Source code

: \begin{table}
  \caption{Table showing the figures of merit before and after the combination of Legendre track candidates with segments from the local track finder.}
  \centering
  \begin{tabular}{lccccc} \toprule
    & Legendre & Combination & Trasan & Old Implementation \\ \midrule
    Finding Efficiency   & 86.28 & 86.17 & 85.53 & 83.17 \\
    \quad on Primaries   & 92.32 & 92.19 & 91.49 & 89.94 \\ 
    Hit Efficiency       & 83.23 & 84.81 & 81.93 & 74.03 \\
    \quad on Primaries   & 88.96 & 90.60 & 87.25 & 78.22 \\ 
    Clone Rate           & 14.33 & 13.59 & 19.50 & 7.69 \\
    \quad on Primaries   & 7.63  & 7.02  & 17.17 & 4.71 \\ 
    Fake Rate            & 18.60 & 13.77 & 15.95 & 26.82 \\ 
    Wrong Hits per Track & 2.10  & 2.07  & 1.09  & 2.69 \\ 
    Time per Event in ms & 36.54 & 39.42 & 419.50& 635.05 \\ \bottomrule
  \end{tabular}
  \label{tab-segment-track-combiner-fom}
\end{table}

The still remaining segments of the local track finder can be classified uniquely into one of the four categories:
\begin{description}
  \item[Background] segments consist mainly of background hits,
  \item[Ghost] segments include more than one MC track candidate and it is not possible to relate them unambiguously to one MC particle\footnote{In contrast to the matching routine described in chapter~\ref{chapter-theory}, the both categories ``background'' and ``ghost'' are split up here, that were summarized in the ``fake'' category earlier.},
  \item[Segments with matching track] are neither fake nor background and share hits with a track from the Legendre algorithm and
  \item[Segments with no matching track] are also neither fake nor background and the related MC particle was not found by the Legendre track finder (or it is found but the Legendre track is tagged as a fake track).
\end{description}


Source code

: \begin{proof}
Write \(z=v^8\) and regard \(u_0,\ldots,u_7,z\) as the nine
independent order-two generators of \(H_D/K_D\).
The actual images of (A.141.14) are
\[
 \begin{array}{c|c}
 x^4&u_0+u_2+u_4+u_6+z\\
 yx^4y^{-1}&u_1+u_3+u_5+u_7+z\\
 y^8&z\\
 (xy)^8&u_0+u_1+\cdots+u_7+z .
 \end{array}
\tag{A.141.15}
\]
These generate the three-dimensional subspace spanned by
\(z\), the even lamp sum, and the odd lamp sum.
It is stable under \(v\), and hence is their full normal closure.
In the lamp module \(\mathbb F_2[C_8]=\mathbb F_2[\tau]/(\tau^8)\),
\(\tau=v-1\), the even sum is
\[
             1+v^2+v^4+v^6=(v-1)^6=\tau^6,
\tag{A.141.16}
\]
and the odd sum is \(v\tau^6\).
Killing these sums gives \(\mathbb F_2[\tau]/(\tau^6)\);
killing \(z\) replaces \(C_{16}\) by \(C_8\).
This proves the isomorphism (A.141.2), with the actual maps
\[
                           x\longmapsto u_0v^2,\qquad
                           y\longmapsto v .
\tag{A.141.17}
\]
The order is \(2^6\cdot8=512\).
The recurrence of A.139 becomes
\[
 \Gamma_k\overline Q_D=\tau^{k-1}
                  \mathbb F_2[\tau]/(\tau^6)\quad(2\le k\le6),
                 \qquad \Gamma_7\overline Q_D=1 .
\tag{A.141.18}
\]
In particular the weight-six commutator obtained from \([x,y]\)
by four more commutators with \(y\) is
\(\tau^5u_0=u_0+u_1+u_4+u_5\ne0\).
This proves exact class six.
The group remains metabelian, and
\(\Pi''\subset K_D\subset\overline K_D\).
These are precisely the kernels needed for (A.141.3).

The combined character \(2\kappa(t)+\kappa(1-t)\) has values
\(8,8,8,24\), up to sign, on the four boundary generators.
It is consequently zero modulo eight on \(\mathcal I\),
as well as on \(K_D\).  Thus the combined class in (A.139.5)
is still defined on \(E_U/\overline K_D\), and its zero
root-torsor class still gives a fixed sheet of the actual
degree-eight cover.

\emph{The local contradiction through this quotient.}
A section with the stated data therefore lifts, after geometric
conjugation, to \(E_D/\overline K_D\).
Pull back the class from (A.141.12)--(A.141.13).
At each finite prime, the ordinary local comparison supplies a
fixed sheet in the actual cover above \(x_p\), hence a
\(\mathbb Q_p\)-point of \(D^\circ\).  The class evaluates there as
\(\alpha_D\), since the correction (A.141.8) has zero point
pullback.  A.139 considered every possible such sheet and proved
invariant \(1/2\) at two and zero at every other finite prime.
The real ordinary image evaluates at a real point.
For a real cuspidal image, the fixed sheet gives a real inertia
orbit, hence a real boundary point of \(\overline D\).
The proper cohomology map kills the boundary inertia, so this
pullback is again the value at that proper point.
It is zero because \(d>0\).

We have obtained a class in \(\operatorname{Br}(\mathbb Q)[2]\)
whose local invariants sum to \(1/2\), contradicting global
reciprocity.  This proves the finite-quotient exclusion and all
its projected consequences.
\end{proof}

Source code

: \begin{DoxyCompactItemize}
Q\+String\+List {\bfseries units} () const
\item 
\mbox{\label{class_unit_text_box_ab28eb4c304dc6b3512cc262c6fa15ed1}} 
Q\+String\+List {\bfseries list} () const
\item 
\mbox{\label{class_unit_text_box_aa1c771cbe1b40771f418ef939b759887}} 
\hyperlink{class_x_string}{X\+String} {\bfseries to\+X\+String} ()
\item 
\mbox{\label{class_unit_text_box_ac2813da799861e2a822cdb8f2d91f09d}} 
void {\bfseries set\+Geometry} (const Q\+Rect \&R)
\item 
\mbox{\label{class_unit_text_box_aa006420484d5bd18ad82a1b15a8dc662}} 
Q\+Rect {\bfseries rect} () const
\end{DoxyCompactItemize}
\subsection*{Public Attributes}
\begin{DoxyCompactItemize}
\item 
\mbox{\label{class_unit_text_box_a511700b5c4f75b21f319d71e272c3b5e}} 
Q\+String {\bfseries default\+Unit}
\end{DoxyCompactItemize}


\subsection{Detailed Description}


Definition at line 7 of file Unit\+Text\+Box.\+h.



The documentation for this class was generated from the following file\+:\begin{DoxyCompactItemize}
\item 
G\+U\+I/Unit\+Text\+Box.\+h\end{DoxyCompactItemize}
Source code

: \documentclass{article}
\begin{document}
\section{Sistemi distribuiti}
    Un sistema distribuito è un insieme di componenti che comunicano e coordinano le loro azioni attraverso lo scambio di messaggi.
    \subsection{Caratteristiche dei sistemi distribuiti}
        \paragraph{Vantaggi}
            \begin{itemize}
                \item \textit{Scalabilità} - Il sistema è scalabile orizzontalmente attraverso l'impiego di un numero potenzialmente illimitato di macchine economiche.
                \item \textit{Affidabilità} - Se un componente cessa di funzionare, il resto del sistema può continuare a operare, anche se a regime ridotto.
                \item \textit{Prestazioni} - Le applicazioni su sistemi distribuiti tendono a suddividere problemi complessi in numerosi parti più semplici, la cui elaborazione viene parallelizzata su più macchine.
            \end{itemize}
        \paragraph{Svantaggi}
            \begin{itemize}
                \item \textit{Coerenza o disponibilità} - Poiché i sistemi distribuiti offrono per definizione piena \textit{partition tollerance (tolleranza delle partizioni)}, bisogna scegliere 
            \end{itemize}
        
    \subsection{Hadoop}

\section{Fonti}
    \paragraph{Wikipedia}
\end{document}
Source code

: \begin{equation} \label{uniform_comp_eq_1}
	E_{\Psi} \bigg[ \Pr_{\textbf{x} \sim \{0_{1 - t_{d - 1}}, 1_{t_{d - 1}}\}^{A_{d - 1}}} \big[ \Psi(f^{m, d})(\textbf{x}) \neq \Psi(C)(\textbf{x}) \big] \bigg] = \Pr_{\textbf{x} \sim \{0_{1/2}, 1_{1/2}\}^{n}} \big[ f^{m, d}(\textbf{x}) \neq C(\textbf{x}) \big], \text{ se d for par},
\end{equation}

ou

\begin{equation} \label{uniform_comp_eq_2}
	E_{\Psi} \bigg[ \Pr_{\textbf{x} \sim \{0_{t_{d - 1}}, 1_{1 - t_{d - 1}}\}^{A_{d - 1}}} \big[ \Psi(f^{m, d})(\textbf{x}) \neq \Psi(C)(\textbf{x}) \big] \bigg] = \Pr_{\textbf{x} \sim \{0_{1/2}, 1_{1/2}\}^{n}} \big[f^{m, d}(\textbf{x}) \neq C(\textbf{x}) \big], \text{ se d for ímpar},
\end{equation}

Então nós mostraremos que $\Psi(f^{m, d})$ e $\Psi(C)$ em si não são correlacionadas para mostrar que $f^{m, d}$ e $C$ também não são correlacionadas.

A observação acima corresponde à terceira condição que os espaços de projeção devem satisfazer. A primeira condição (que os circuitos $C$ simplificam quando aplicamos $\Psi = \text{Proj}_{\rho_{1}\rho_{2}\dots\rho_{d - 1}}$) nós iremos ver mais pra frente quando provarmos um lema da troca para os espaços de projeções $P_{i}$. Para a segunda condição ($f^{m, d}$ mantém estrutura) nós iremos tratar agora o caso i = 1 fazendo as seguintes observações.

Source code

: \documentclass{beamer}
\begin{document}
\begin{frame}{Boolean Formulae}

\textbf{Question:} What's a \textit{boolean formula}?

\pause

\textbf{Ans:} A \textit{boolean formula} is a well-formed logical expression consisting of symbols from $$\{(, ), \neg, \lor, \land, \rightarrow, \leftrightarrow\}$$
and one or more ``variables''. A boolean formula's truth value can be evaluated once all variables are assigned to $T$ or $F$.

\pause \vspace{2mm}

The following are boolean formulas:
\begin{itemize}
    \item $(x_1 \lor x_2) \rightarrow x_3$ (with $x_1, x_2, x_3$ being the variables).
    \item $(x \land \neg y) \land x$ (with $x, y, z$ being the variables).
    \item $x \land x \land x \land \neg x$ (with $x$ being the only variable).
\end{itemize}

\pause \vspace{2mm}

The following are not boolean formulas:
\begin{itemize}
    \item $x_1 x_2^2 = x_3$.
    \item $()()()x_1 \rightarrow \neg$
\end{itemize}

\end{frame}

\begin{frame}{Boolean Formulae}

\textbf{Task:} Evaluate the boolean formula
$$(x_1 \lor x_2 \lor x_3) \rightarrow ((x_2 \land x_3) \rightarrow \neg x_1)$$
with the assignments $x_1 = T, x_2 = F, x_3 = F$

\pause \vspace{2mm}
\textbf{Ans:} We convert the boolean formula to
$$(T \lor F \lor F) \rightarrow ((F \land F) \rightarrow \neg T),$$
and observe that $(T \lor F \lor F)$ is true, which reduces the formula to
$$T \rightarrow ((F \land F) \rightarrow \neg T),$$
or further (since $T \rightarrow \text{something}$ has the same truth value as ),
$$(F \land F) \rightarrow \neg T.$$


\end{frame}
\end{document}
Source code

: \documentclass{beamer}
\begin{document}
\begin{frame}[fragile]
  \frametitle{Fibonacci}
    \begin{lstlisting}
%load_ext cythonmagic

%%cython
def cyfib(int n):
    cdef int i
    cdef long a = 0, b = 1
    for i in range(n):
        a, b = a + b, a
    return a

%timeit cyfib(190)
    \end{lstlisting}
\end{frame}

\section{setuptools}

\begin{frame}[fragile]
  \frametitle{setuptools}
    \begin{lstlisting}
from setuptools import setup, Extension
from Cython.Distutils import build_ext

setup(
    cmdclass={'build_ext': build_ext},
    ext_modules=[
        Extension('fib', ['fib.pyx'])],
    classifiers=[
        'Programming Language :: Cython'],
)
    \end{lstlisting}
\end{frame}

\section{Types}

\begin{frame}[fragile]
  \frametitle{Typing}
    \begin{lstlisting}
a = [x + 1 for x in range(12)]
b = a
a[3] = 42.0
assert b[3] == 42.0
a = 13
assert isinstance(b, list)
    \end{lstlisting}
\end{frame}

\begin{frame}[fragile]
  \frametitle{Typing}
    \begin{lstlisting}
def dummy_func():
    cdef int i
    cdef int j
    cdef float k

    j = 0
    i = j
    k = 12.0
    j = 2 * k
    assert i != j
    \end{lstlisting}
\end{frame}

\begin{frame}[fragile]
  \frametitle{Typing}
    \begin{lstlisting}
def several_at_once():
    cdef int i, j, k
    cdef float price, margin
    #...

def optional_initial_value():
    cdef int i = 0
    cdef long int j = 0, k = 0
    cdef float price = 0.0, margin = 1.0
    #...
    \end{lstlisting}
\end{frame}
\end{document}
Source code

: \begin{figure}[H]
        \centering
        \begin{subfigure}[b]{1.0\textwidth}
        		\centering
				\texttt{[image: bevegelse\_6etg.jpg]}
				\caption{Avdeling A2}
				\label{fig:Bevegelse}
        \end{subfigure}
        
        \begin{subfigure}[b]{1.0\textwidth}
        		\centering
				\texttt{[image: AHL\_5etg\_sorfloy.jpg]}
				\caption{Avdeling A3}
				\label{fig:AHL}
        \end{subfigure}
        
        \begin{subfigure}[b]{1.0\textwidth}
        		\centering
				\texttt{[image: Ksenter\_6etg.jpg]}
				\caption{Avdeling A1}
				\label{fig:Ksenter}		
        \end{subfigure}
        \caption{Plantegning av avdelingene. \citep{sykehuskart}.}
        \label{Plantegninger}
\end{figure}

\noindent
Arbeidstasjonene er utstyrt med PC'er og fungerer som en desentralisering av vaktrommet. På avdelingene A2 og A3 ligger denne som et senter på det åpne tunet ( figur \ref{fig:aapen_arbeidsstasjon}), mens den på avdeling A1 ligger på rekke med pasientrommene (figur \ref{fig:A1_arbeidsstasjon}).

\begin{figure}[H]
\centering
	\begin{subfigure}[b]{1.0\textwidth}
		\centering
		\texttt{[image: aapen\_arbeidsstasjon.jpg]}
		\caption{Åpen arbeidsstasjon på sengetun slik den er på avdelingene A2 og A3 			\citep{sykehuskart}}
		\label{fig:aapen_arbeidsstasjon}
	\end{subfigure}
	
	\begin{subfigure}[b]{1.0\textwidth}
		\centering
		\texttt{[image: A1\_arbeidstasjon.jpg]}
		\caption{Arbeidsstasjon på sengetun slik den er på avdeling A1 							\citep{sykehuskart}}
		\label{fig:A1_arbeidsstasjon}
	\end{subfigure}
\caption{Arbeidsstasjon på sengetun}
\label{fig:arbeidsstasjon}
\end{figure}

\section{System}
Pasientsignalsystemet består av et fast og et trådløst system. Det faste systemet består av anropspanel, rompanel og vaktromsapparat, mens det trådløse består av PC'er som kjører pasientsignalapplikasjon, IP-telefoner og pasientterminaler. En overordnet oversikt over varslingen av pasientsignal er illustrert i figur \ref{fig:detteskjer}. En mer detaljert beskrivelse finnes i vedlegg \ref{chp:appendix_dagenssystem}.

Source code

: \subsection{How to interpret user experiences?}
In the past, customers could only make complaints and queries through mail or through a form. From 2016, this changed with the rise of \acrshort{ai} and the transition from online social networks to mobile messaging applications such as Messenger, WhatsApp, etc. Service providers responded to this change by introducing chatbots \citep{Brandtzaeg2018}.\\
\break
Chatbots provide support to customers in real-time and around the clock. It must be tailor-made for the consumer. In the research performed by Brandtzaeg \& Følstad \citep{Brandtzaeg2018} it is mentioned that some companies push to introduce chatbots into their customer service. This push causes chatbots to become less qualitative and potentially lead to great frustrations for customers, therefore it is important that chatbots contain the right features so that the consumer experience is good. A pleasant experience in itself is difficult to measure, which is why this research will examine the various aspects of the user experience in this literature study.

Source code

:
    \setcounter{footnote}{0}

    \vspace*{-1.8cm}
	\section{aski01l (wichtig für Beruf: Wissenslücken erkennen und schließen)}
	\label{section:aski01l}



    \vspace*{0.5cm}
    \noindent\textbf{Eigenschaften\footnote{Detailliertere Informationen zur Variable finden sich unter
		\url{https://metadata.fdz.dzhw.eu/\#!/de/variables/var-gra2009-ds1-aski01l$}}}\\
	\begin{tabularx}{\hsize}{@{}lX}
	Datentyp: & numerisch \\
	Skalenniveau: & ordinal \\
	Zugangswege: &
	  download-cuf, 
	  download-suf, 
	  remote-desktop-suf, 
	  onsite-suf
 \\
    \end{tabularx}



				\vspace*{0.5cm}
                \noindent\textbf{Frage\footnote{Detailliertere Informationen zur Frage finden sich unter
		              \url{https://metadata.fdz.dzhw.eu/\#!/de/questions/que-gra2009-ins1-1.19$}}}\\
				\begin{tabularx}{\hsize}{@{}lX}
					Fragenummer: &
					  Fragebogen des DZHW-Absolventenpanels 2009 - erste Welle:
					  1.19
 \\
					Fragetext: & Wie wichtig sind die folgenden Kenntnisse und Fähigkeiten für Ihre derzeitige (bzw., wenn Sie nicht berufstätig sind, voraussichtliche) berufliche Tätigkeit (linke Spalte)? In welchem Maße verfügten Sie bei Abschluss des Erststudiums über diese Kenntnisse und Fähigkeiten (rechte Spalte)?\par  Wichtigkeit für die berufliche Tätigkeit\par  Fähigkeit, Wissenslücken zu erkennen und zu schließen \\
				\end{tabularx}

※ ※ ※

:: Aim of the task ::
Go through the material above and copy each line that has the word "sengetun".

:: Written response ::
		\caption{Åpen arbeidsstasjon på sengetun slik den er på avdelingene A2 og A3 			\citep{sykehuskart}}
		\caption{Arbeidsstasjon på sengetun slik den er på avdeling A1 							\citep{sykehuskart}}
\caption{Arbeidsstasjon på sengetun}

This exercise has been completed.